(Input data begins)

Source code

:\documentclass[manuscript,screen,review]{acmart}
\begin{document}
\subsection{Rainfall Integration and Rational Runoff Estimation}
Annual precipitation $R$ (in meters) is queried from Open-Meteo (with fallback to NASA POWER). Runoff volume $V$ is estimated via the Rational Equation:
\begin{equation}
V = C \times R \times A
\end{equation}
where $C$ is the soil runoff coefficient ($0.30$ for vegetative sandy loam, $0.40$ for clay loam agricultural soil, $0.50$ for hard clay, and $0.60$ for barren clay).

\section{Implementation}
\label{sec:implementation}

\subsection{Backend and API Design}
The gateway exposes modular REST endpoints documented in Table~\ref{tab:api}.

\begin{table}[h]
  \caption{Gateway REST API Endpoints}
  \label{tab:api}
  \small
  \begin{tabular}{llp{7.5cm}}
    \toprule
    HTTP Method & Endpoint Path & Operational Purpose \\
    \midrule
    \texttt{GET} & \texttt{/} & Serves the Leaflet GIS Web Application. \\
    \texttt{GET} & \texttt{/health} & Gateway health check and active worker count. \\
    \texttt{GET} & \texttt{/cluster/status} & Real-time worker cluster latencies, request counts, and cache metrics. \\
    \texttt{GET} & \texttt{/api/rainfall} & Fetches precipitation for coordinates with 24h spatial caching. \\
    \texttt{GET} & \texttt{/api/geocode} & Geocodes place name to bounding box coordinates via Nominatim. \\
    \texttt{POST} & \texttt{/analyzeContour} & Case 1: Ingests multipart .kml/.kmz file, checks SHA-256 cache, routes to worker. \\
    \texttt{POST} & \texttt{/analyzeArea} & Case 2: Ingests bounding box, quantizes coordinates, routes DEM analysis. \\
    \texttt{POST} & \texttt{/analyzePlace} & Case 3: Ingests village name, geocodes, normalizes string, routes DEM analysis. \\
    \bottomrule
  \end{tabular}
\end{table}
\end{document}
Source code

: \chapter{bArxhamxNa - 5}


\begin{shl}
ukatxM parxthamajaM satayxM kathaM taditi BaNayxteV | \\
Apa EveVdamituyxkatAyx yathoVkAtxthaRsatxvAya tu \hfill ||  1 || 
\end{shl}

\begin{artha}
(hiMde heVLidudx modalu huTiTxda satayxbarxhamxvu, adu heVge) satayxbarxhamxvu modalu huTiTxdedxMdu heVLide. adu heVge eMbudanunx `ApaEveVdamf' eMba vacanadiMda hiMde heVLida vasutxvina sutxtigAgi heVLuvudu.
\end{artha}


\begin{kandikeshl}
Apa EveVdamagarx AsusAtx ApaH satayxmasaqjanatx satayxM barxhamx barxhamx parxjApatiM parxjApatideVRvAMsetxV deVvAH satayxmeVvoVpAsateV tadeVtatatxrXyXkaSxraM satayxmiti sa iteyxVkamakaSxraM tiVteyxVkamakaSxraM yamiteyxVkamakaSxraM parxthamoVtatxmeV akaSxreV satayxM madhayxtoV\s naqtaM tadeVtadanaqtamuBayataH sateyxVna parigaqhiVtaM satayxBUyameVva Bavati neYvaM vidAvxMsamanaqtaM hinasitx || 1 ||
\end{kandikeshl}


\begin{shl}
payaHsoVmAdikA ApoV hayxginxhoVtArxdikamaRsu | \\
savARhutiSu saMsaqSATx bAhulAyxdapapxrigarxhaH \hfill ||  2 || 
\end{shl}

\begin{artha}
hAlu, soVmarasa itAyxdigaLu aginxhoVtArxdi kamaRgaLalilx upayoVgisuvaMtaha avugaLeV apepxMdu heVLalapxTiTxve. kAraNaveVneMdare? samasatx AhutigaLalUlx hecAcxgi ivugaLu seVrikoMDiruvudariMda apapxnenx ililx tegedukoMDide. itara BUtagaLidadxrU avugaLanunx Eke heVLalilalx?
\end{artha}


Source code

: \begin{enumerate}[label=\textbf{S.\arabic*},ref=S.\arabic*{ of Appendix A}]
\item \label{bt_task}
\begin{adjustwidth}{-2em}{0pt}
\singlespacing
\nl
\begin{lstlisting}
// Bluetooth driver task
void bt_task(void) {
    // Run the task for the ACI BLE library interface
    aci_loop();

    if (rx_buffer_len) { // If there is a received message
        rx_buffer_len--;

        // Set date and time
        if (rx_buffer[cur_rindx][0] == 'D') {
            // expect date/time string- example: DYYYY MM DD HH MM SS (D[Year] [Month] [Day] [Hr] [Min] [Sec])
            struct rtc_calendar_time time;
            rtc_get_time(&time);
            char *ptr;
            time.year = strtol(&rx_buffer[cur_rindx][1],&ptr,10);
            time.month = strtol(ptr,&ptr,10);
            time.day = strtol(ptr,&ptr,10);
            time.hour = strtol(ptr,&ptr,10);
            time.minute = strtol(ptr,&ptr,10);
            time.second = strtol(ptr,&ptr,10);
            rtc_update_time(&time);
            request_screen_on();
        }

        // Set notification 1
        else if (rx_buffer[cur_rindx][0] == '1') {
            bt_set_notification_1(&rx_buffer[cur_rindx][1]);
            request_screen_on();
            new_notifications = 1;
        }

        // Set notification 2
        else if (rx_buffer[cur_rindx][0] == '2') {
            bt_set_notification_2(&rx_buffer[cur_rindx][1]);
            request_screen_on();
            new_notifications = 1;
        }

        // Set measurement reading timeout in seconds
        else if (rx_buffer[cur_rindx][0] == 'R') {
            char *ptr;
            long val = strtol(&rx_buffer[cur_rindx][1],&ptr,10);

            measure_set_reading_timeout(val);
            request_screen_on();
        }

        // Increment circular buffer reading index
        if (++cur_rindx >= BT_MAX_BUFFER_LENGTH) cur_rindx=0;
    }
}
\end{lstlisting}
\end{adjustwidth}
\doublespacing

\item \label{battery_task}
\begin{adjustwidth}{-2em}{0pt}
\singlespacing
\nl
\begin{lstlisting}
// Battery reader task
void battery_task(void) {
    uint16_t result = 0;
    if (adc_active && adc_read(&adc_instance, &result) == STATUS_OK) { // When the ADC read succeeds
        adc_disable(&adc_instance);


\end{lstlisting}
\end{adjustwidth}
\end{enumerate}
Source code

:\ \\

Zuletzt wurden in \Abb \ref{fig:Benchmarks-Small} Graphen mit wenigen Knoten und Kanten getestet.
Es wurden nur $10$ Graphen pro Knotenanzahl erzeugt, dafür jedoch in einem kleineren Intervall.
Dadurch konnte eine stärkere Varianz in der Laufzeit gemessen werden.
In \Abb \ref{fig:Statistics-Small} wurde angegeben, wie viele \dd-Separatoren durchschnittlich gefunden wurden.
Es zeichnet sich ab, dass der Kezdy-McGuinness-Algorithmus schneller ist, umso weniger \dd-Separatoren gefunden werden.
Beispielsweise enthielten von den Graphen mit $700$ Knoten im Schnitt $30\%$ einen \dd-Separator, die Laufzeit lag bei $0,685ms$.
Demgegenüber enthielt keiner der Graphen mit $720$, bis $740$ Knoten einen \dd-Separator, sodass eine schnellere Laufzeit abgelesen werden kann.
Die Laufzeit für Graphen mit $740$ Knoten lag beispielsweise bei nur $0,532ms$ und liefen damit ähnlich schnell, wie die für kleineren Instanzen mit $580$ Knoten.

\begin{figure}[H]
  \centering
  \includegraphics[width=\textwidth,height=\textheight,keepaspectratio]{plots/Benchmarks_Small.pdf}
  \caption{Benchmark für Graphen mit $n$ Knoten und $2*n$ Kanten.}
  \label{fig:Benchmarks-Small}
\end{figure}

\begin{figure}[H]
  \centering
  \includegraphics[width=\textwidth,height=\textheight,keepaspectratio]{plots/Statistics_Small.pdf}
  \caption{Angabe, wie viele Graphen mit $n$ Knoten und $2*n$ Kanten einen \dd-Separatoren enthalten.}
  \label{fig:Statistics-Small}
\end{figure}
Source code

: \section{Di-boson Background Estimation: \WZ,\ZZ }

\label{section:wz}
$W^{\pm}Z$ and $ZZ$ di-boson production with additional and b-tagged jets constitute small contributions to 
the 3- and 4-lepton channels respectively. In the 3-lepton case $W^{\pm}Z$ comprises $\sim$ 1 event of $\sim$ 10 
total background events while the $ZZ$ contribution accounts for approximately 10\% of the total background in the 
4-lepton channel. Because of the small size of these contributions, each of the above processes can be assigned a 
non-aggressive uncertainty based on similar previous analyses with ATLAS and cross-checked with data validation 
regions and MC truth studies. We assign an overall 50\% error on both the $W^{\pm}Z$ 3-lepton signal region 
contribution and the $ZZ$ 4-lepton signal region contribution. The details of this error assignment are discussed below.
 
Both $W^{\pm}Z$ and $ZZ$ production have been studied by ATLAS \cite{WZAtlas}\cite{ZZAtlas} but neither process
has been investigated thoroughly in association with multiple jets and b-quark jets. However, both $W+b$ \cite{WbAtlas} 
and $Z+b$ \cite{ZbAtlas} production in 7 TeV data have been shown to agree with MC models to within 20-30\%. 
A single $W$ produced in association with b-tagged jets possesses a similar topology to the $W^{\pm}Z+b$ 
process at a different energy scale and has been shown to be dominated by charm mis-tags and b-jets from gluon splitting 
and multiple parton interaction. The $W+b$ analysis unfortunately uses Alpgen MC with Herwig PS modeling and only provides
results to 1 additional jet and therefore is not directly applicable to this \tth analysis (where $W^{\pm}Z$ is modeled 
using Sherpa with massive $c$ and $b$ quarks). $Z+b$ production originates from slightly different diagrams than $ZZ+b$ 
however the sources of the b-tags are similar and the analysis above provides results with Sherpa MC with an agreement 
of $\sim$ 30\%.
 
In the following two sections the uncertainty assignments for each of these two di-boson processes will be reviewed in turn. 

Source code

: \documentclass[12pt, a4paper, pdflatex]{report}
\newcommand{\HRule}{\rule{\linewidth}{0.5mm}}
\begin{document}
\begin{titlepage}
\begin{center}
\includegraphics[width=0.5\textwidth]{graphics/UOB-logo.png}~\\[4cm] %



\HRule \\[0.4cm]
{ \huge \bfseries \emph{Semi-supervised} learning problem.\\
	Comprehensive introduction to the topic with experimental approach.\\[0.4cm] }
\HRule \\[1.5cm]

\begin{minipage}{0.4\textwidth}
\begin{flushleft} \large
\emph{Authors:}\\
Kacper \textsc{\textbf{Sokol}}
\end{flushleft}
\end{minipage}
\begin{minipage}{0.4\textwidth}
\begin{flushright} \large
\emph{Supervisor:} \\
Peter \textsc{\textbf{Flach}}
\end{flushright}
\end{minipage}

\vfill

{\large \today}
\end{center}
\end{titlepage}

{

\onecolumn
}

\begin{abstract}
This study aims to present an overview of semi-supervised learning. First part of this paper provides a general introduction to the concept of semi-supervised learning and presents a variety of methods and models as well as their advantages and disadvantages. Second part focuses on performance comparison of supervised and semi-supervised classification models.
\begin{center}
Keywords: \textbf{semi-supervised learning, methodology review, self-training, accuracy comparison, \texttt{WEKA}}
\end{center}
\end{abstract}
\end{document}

(Input data ends)

Task. Search the data for "label". Copy every matching line.

Response area.
\label{sec:implementation}
  \label{tab:api}
: \begin{enumerate}[label=\textbf{S.\arabic*},ref=S.\arabic*{ of Appendix A}]
\item \label{bt_task}
\item \label{battery_task}
  \label{fig:Benchmarks-Small}
  \label{fig:Statistics-Small}
\label{section:wz}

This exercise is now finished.